Une étude publiée en 2021 dans Frontiers in Cellular and Infection Microbiology analyse le potentiel de la chloroquine contre plusieurs hantavirus, avec des résultats encourageants en laboratoire et sur des modèles animaux. Les auteurs concluent que la molécule pourrait avoir un intérêt en prévention.
L’article évalue la chloroquine, un antipaludique connu, comme piste de prévention ou de traitement contre les infections à hantavirus. Les chercheurs ont testé la molécule in vitro sur trois virus — Dobrava-Belgrade, Hantaan et Sin Nombre — puis in vivo sur des modèles murins et des hamsters. L’étude a été publiée en mars 2021, dans un contexte toujours marqué par la polémique autour de la Chloroquine et de l’Hydroxychloroquine qui a principalement eu lieu entre le printemps 2020 et 2021, au début de la pandémie de COVID-19.

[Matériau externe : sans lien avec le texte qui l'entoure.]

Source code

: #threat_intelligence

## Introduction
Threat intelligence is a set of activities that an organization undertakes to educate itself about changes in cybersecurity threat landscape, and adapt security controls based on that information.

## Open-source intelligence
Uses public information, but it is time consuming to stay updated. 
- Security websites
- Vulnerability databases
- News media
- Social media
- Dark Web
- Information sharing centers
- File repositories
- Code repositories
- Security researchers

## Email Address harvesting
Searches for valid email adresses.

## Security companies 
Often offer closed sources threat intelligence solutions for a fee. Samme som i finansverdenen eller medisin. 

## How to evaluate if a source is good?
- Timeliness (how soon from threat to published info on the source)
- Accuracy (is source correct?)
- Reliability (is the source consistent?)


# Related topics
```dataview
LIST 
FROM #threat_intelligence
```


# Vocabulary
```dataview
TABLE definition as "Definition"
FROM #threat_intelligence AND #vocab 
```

Elle a explosé en France à partir de mars 2020, lorsque Didier Raoult et l’IHU Méditerranée Infection ont affirmé que l’hydroxychloroquine, souvent associée à l’azithromycine, pouvait être efficace contre le Covid-19. Une première étude marseillaise très médiatisée a alors suscité un immense débat scientifique, politique et médiatique. Une étude du Lancet a ensuite décrédibillisé l’hydroxychloroquine, mais elle s’est révélée biaisée, sans que cela ne modifie l’approche des autorités sanitaires internationales.
Résultats en laboratoire
Dans les expériences in vitro réalisées par Valentijn Vergote et Piet Maes, de l’unité de virologie de la clinique de KU Leuven en Belgique, la chloroquine a montré une activité antivirale contre les trois hantavirus testés, avec une concentration inhibitrice moyenne autour de 10,2 µM et un indice de sélectivité global de 25,5. Cela signifie que la molécule a freiné la réplication virale à des doses inférieures à celles qui deviennent toxiques pour les cellules testées. Les auteurs notent aussi qu’il n’y a pas eu de différence majeure d’effet entre les virus du Vieux Monde et du Nouveau Monde étudiés.
Résultats chez l’animal
Chez des souriceaux nouveau-nés infectés par le virus Hantaan, le traitement administré aux mères a amélioré la survie de la descendance, avec un taux maximal de 72,7% lorsque la dose maternelle était de 10 mg/kg par jour. Chez les hamsters infectés par le virus Andes, l’effet dépendait fortement du mode d’administration, et un système à libération prolongée a permis d’observer une survie de 60% en prophylaxie. En revanche, certaines doses ou certains schémas d’injection ont été moins efficaces, voire défavorables, ce qui souligne l’importance de la posologie.
Ce qu’il faut retenir
L’étude suggère que la chloroquine possède une activité antivirale prometteuse contre les hantavirus dans des modèles expérimentaux. Elle indique aussi que l’administration précoce et la voie d’administration peuvent influencer fortement les résultats. En revanche, il s’agit d’une recherche préclinique, donc les conclusions ne peuvent pas être transposées directement à la pratique médicale humaine.
Limites de l’étude
Cette recherche a été réalisée in vitro et sur des animaux, pas sur des patients. Les auteurs eux-mêmes rappellent que les effets observés chez la souris et le hamster ne reflètent pas forcément ce qui se passerait chez l’humain. De plus, les doses utilisées et les contraintes de toxicité rendent toute extrapolation clinique prudente.